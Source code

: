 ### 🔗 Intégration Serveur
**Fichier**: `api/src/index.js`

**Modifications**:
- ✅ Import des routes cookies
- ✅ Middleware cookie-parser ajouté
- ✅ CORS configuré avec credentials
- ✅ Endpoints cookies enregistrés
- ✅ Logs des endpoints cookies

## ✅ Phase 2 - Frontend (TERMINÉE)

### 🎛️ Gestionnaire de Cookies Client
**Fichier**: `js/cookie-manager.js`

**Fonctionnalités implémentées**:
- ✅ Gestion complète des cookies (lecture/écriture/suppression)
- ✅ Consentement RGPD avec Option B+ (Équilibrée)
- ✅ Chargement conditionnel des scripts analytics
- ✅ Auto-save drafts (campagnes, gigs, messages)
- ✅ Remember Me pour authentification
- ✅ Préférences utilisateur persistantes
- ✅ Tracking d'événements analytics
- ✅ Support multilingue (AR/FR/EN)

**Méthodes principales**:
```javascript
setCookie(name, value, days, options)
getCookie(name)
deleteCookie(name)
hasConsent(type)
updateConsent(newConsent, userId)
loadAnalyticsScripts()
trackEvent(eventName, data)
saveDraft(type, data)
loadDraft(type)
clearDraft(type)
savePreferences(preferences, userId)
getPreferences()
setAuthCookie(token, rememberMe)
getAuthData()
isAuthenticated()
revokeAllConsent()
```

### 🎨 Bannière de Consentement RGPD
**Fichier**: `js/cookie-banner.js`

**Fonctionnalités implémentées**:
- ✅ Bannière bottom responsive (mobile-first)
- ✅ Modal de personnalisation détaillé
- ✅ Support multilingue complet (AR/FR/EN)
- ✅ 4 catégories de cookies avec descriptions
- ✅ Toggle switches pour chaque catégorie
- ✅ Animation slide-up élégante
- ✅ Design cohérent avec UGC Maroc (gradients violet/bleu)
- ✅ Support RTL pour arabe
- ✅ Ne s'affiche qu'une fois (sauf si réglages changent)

--

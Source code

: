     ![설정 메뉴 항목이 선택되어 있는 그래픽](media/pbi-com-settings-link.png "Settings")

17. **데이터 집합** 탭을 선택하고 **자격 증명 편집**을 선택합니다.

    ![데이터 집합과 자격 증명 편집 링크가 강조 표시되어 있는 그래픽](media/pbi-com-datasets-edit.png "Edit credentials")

_EXERCISE PROMPT_:
Reproduce the lines above, beginning at the line with "메뉴 항목이 선택되어" and stopping after the line with "링크가 강조 표시되어", exactly as they are.

_REPLY_:
:     ![설정 메뉴 항목이 선택되어 있는 그래픽](media/pbi-com-settings-link.png "Settings")

17. **데이터 집합** 탭을 선택하고 **자격 증명 편집**을 선택합니다.

    ![데이터 집합과 자격 증명 편집 링크가 강조 표시되어 있는 그래픽](media/pbi-com-datasets-edit.png "Edit credentials")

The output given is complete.